Wednesday, March 02, 2016

WHO: Statement Of 8th IHR Committee On Polio As A PHEIC

Credit WHO


While Zika is getting all of the media's attention these days, not quite two years ago (May 2014) - after convening a meeting of their Emergency Committee - we saw the WHO Declare  Polio Spread A Public Health Emergency Of International Concern (PHEIC).

Since then the IHR committee has met regularly to discuss progress in eradicating Polio and consider its status. Yesterday the WHO posted the results of their 8th consultation, where they decided to extend the PHEIC designation another 3 months. 

While noting that progress has been made over the past two years in controlling wild type polio, they cited two  recent reports of exportations last fall from Pakistan into Afghanistan. 

And while relatively rare, we continue to see scattered reports of vaccine derived Poliovirus (cVDPV) around the world.  The IHR committee reports: 

In 2015, six outbreaks of circulating vaccine derived poliovirus have occurred – three cVDPV type 1 outbreaks (Ukraine, Madagascar and Lao People’s Democratic Republic) and three cVDPV type 2 outbreaks (Myanmar, Nigeria and Guinea). Six additional cases of cVDPV type 2 have been reported in Guinea since the last meeting.
These vaccine derived infections come from the use of the oral (Sabin) polio vaccine (OPV) which contains three attenuated (weakened) polio virus strains, that activates an immune response in the body, and for a few weeks causes the weakened virus to be shed in the feces. 

This is considered a `good’ side effect, for in areas with poor sanitation, this vaccine-virus can spread in the community for a limited time conveying extra immunity.

But as the WHO explains: 

On rare occasions, if a population is seriously under-immunized, an excreted vaccine-virus can continue to circulate for an extended period of time. The longer it is allowed to survive, the more genetic changes it undergoes. In very rare instances, the vaccine-virus can genetically change into a form that can paralyse – this is what is known as a circulating vaccine-derived poliovirus (cVDPV).

For Polio to be completely eradicated, the use of the OPV must eventually be  phased out, and the final push completed using the older inactivated Salk vaccine (see   Polio Eradication and Endgame Strategic Plan 2013–2018 ). 

Unlike the oral vaccine which has been the workhorse of the global polio eradication initiative, the inactivated polio vaccine (IPV) must be delivered via an injection, and by a trained health care professional.

IPV is also much more expensive than OPV, but is the only path to eradication. Follow the link below to read the entire IHR statement, I've only included some highlights from the text.

WHO statement
1 March 2016 

The eighth meeting of the Emergency Committee under the International Health Regulations (2005) (IHR) regarding the international spread of poliovirus was convened via teleconference by the Director-General on 12 February 2016. As with the seventh meeting, the Emergency Committee reviewed the data on circulating wild poliovirus as well as circulating vaccine-derived polioviruses (cVDPV). The latter is particularly important as cVDPVs reflect serious gaps in immunity to poliovirus due to weaknesses in routine immunization coverage in otherwise polio-free countries. In addition, it is essential to stop type 2 cVDPVs in advance of the globally synchronized withdrawal of type 2 OPV in April 2016. 

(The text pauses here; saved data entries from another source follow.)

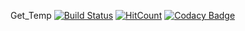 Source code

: Get_Temp
[![Build Status](https://travis-ci.org/Matt-Gleich/Get-Temperature.svg?branch=master)](https://travis-ci.org/Matt-Gleich/Get-Temperature)
[![HitCount](http://hits.dwyl.io/Matt-Gleich/Photo-Merge.svg)](http://hits.dwyl.io/Matt-Gleich/Photo-Merge)
[![Codacy Badge](https://api.codacy.com/project/badge/Grade/776c7271a1b0430e967b329e6f2715b8)](https://www.codacy.com/app/matthewgleich/Get-Temperature?utm_source=github.com&amp;utm_medium=referral&amp;utm_content=Matt-Gleich/Get-Temperature&amp;utm_campaign=Badge_Grade) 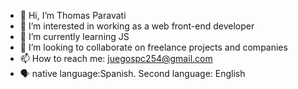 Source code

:- 👋 Hi, I’m Thomas Paravati
- 👀 I’m interested in working as a web front-end developer
- 🌱 I’m currently learning JS
- 💞️ I’m looking to collaborate on freelance projects and companies
- 📫 How to reach me: juegospc254@gmail.com
- 🗣️ native language:Spanish. Second language: English

<!---
ThomasParavati/ThomasParavati is a ✨ special ✨ repository because its `README.md` (this file) appears on your GitHub profile.
You can click the Preview link to take a look at your changes.
--->
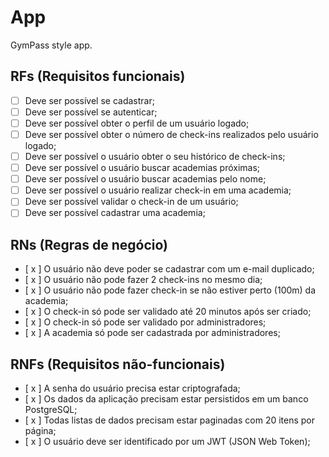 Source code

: # App

GymPass style app.

## RFs (Requisitos funcionais)

- [ ] Deve ser possível se cadastrar;
- [ ] Deve ser possível se autenticar;
- [ ] Deve ser possível obter o perfil de um usuário logado;
- [ ] Deve ser possível obter o número de check-ins realizados pelo usuário logado;
- [ ] Deve ser possível o usuário obter o seu histórico de check-ins;
- [ ] Deve ser possível o usuário buscar academias próximas;
- [ ] Deve ser possível o usuário buscar academias pelo nome;
- [ ] Deve ser possível o usuário realizar check-in em uma academia;
- [ ] Deve ser possível validar o check-in de um usuário;
- [ ] Deve ser possível cadastrar uma academia;

## RNs (Regras de negócio)

- [ x ] O usuário não deve poder se cadastrar com um e-mail duplicado;
- [ x ] O usuário não pode fazer 2 check-ins no mesmo dia;
- [ x ] O usuário não pode fazer check-in se não estiver perto (100m) da academia;
- [ x ] O check-in só pode ser validado até 20 minutos após ser criado;
- [ x ] O check-in só pode ser validado por administradores;
- [ x ] A academia só pode ser cadastrada por administradores;

## RNFs (Requisitos não-funcionais)

- [ x ] A senha do usuário precisa estar criptografada;
- [ x ] Os dados da aplicação precisam estar persistidos em um banco PostgreSQL;
- [ x ] Todas listas de dados precisam estar paginadas com 20 itens por página;
- [ x ] O usuário deve ser identificado por um JWT (JSON Web Token);
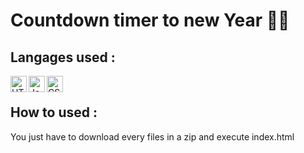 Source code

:# Countdown timer to new Year 🎉🎉

## Langages used :

<img src="https://upload.wikimedia.org/wikipedia/commons/thumb/6/61/HTML5_logo_and_wordmark.svg/768px-HTML5_logo_and_wordmark.svg.png" alt="HTML5" width="26px" align="left"/>
<img src="https://d2vqpl3tx84ay5.cloudfront.net/500x/tumblr_lsus01g1ik1qies3uo1_400.png" alt="JavaScript" width="26px" align="left"/>
<img src="https://upload.wikimedia.org/wikipedia/commons/thumb/d/d5/CSS3_logo_and_wordmark.svg/1200px-CSS3_logo_and_wordmark.svg.png" alt="CSS" width="26px" align="left"/>

</br>

## How to used :

You just have to download every files in a zip and execute index.html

The following IHR States Parties submitted an update on the implementation of the Temporary Recommendations since the Committee last met on 10 November 2015: Afghanistan, Pakistan and Guinea.



The Committee unanimously agreed that the international spread of polio remains a Public Health Emergency of International Concern (PHEIC) and recommended the extension of the Temporary Recommendations for a further three months. The Committee considered the factors expressed in reaching this conclusion at the seventh meeting still applied:
  • The continued international spread of wild poliovirus during 2015 involving Pakistan and Afghanistan.
  • The risk and consequent costs of failure to eradicate globally one of the world’s most serious vaccine preventable diseases.
  • The continued necessity of a coordinated international response to improve immunization and surveillance for wild poliovirus, stop its international spread and reduce the risk of new spread.
  • The serious consequences of further international spread for the increasing number of countries in which immunization systems have been weakened or disrupted by conflict and complex emergencies. Populations in these fragile states are vulnerable to outbreaks of polio. Outbreaks in fragile states are exceedingly difficult to control and threaten the completion of global polio eradication during its end stage.
  • The importance of a regional approach and strong cross-border cooperation, as much international spread of polio occurs over land borders, while recognizing that the risk of distant international spread remains from zones with active poliovirus transmission.
  • Additionally with respect to cVDPV:
    • cVDPVs also pose a risk for international spread, and if there is no urgent response with appropriate measures, particularly threaten vulnerable populations as noted above;
    • The emergence and circulation of VDPVs in four WHO regions demonstrates significant gaps in population immunity at a critical time in the polio endgame;
    • There is a particular urgency of stopping type 2 cVDPVs in advance of the globally synchronized withdrawal of type 2 component of the oral poliovirus vaccine in April 2016.